■ Your task:
Exactly as given, transcribe each entry that follows.

[Record set Boundary: Start]

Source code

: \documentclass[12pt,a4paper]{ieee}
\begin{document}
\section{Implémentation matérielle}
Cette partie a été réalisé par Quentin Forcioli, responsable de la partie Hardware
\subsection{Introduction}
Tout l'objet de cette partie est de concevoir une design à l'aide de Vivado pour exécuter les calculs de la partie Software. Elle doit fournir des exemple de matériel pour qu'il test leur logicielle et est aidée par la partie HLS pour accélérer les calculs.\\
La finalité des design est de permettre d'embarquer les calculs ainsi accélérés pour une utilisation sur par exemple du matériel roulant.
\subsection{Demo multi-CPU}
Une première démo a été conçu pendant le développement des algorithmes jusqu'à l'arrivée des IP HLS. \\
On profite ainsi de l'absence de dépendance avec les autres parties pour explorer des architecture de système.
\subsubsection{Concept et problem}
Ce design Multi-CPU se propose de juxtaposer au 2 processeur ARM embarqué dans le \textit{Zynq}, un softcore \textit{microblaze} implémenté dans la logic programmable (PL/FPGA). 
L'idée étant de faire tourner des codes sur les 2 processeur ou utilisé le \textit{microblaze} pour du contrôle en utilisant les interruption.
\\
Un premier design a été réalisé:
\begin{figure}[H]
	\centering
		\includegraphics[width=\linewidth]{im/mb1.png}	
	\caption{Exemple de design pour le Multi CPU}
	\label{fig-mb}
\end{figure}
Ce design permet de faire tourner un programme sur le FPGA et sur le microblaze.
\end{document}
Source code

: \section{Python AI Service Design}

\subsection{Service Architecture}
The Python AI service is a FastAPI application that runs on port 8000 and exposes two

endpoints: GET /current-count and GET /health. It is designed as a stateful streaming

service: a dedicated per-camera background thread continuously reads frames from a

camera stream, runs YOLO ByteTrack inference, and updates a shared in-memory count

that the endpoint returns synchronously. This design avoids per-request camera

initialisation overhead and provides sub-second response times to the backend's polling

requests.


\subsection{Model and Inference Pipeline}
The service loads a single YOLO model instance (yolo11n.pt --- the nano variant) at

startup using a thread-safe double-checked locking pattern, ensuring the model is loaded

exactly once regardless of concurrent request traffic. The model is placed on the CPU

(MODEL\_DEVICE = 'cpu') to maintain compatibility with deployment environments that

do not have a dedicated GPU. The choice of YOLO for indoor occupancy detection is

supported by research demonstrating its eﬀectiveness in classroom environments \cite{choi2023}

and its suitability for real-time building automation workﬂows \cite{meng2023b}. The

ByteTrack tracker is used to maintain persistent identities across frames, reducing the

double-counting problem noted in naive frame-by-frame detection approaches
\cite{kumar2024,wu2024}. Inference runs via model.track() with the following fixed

[Record set Boundary: End]

■ Written response:
Source code

: \documentclass[12pt,a4paper]{ieee}
\begin{document}
\section{Implémentation matérielle}
Cette partie a été réalisé par Quentin Forcioli, responsable de la partie Hardware
\subsection{Introduction}
Tout l'objet de cette partie est de concevoir une design à l'aide de Vivado pour exécuter les calculs de la partie Software. Elle doit fournir des exemple de matériel pour qu'il test leur logicielle et est aidée par la partie HLS pour accélérer les calculs.\\
La finalité des design est de permettre d'embarquer les calculs ainsi accélérés pour une utilisation sur par exemple du matériel roulant.
\subsection{Demo multi-CPU}
Une première démo a été conçu pendant le développement des algorithmes jusqu'à l'arrivée des IP HLS. \\
On profite ainsi de l'absence de dépendance avec les autres parties pour explorer des architecture de système.
\subsubsection{Concept et problem}
Ce design Multi-CPU se propose de juxtaposer au 2 processeur ARM embarqué dans le \textit{Zynq}, un softcore \textit{microblaze} implémenté dans la logic programmable (PL/FPGA). 
L'idée étant de faire tourner des codes sur les 2 processeur ou utilisé le \textit{microblaze} pour du contrôle en utilisant les interruption.
\\
Un premier design a été réalisé:
\begin{figure}[H]
	\centering
		\includegraphics[width=\linewidth]{im/mb1.png}	
	\caption{Exemple de design pour le Multi CPU}
	\label{fig-mb}
\end{figure}
Ce design permet de faire tourner un programme sur le FPGA et sur le microblaze.
\end{document}
Source code

: \section{Python AI Service Design}

\subsection{Service Architecture}
The Python AI service is a FastAPI application that runs on port 8000 and exposes two

endpoints: GET /current-count and GET /health. It is designed as a stateful streaming

service: a dedicated per-camera background thread continuously reads frames from a

camera stream, runs YOLO ByteTrack inference, and updates a shared in-memory count

that the endpoint returns synchronously. This design avoids per-request camera

initialisation overhead and provides sub-second response times to the backend's polling

requests.


\subsection{Model and Inference Pipeline}
The service loads a single YOLO model instance (yolo11n.pt --- the nano variant) at

startup using a thread-safe double-checked locking pattern, ensuring the model is loaded

exactly once regardless of concurrent request traffic. The model is placed on the CPU

(MODEL\_DEVICE = 'cpu') to maintain compatibility with deployment environments that

do not have a dedicated GPU. The choice of YOLO for indoor occupancy detection is

supported by research demonstrating its eﬀectiveness in classroom environments \cite{choi2023}

and its suitability for real-time building automation workﬂows \cite{meng2023b}. The

ByteTrack tracker is used to maintain persistent identities across frames, reducing the

double-counting problem noted in naive frame-by-frame detection approaches
\cite{kumar2024,wu2024}. Inference runs via model.track() with the following fixed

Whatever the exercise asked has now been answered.